Photo by Pete Amos / Source: Murder Capital of the World bay Emerson Murray, 2021 / Ed Kemper Chronicles Facebook page
Ed Kemper: “I wouldn’t blame [Mullin], I was in a jail cell right next to him for months and I was in prison up in the hole here, in the lockup unit, for going on three years with him. About two-and-a-half years, and at one point, I got him a job in the kitchen. I was already on the kitchen crew and the sergeant pulled me aside and asked me to talk to the guys about him coming on the crew, because he’d alienated a lot of the guys and they were afraid there’d be violence. So, I talked to them and there was no problem, so they brought him out to the crew. He worked a few months and he goes to the main line. I’m still sitting in the hole saying, “Geez, what happened here?”
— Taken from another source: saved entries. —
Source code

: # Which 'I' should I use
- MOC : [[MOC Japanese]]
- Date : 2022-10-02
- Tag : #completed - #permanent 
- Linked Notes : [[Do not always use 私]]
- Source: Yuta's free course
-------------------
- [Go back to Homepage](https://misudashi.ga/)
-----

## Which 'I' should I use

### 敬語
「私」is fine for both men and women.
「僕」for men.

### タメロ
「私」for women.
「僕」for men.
“You know; I knew Herbie. I don’t call him “Herbert Mullin.” And of course, I don’t call myself Edmund Emil Kemper III either… I never heard that in my life until I was locked up for murder, right? But little Herbie was, when I met him in Redwood City Jail, okay? Our first meeting was I bumped him out of the priority cell, where they could look from the office and see through the steel door, the glass in the door and see him, physically. Or they could watch the monitor and watch him. He got bumped next door. There was a shower in the priority cell. You never had to leave the cell. For him to shower from the other cell, he had to go out in the main area, they had to lock everybody in one of the … uh, I guess you call them “tanks.” They moved 15 guys, 30 guys, out of the tank into the activity area. They’d walk him around into their tank. He’d shower. He’d come back out and all the way over there and all the way back there. They’re cat-calling him. They’re calling him names. They’re yelling, because he caused them great interruption in their day. Right? He resented that. He got bumped out of the priority cell into a non-shower cell. I got the shower cell. Right?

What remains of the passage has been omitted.